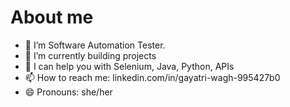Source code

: # About me

- 🔭 I’m Software Automation Tester. 
- 🌱 I’m currently building projects
- 🤔 I can help you with Selenium, Java, Python, APIs
- 📫 How to reach me: linkedin.com/in/gayatri-wagh-995427b0
- 😄 Pronouns: she/her
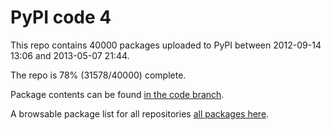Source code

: # PyPI code 4

This repo contains 40000 packages uploaded to PyPI between 
2012-09-14 13:06 and 2013-05-07 21:44.

The repo is 78% (31578/40000) complete.

Package contents can be found [in the code branch](https://github.com/pypi-data/pypi-mirror-4/tree/code/packages).

A browsable package list for all repositories [all packages here](https://pypi-data.github.io/website/repositories/pypi-mirror-4).


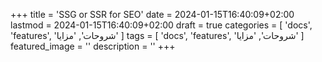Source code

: +++
title = 'SSG or SSR for SEO'
date = 2024-01-15T16:40:09+02:00
lastmod = 2024-01-15T16:40:09+02:00
draft = true
categories = [
    'docs',
    'features',
    'شروحات',
    'مزايا'
    ]
tags = [
    'docs',
    'features',
    'شروحات',
    'مزايا'
    ]
featured_image = ''
description = ''
+++
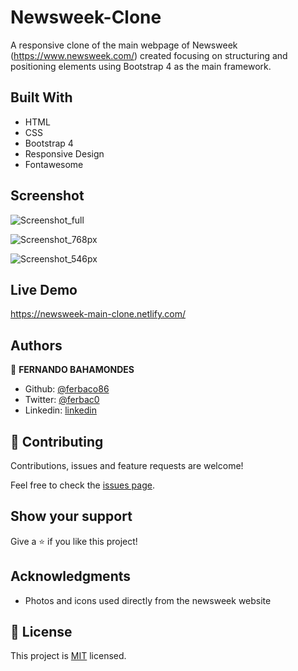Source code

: # Newsweek-Clone
A responsive clone of the main webpage of Newsweek (https://www.newsweek.com/) created focusing on structuring and positioning elements using Bootstrap 4 as the main framework.

## Built With

- HTML
- CSS
- Bootstrap 4
- Responsive Design
- Fontawesome

## Screenshot

![Screenshot_full](https://user-images.githubusercontent.com/52765379/78716067-51e81280-78ec-11ea-8414-2848bfcb8979.png)

![Screenshot_768px](https://user-images.githubusercontent.com/52765379/78716090-59a7b700-78ec-11ea-9ee4-9f8811019d04.png)

![Screenshot_546px](https://user-images.githubusercontent.com/52765379/78716103-5ca2a780-78ec-11ea-93c0-927f0a0ac28c.png)

## Live Demo

https://newsweek-main-clone.netlify.com/

## Authors

👤 **FERNANDO BAHAMONDES**

- Github: [@ferbaco86](https://github.com/ferbaco86)
- Twitter: [@ferbac0](https://twitter.com/ferbac0)
- Linkedin: [linkedin](https://www.linkedin.com/in/fernando-bahamondes-correa)

## 🤝 Contributing

Contributions, issues and feature requests are welcome!

Feel free to check the [issues page](issues/).

## Show your support

Give a ⭐️ if you like this project!

## Acknowledgments

- Photos and icons used directly from the newsweek website 

## 📝 License

This project is [MIT](lic.url) licensed.
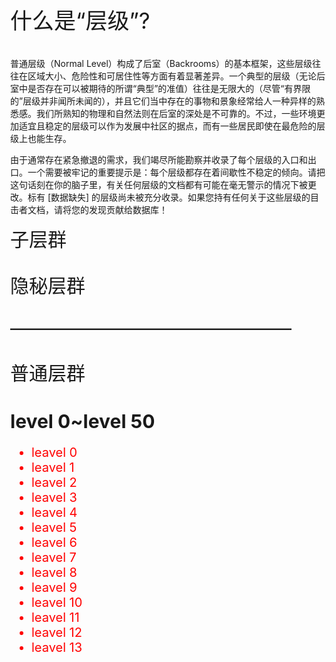 <!DOCTYPE html>
<html lang="zh-CN">

<head>
  <meta charset="utf-8">
  <meta name="viewport" content="width=device-width, initial-scale=1" />
  <title>The backrooms SX分网站</title>
  <style>
    body {
      margin: 0;
    }
  </style>
</head>

<body>
  <font style="font-size:35px">
    <p>什么是“层级”?</p>
  </font>
  <p>普通层级（Normal
    Level）构成了后室（Backrooms）的基本框架，这些层级往往在区域大小、危险性和可居住性等方面有着显著差异。一个典型的层级（无论后室中是否存在可以被期待的所谓“典型”的准值）往往是无限大的（尽管“有界限的”层级并非闻所未闻的），并且它们当中存在的事物和景象经常给人一种异样的熟悉感。我们所熟知的物理和自然法则在后室的深处是不可靠的。不过，一些环境更加适宜且稳定的层级可以作为发展中社区的据点，而有一些居民即使在最危险的层级上也能生存。
  </p>
<p> 由于通常存在紧急撤退的需求，我们竭尽所能勘察并收录了每个层级的入口和出口。一个需要被牢记的重要提示是：每个层级都存在着间歇性不稳定的倾向。请把这句话刻在你的脑子里，有关任何层级的文档都有可能在毫无警示的情况下被更改。标有
    [数据缺失] 的层级尚未被充分收录。如果您持有任何关于这些层级的目击者文档，请将您的发现贡献给数据库！
  </p>
  <font style="font-size:30px"
   <p>子层群</p>
    <p>隐秘层群</p>
    <p>———————————————</p>
    <p>普通层群</p>
    <h1>level 0~level 50
 </font>
  </h1>
  <p>

  </p>
  <p>

  </p>
  <p>

  </p>
  <font style="font-size:20px">
    <ul>
      <li style="font:family:arial;color:red;">leavel 0</li>
    <li style="font:family:arial;color:red;">leavel 1</li>
           <li style="font:family:arial;color:red;">leavel 2</li>
                 <li style="font:family:arial;color:red;">leavel 3</li>
                       <li style="font:family:arial;color:red;">leavel 4</li>
      <li style="font:family:arial;color:red;">leavel 5</li>
            <li style="font:family:arial;color:red;">leavel 6</li>
                  <li style="font:family:arial;color:red;">leavel 7</li>
                        <li style="font:family:arial;color:red;">leavel 8</li>
                              <li style="font:family:arial;color:red;">leavel 9</li>
                                    <li style="font:family:arial;color:red;">leavel 10</li>
                                          <li style="font:family:arial;color:red;">leavel 11</li>
                                                <li style="font:family:arial;color:red;">leavel 12</li>
                                                      <li style="font:family:arial;color:red;">leavel 13</li>

</body>

</html>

——

Instructions to follow
Show every line of the entries above where the word "packages" occurs.

Answer to the exercise
This repo contains 40000 packages uploaded to PyPI between 
Package contents can be found [in the code branch](https://github.com/pypi-data/pypi-mirror-4/tree/code/packages).
A browsable package list for all repositories [all packages here](https://pypi-data.github.io/website/repositories/pypi-mirror-4).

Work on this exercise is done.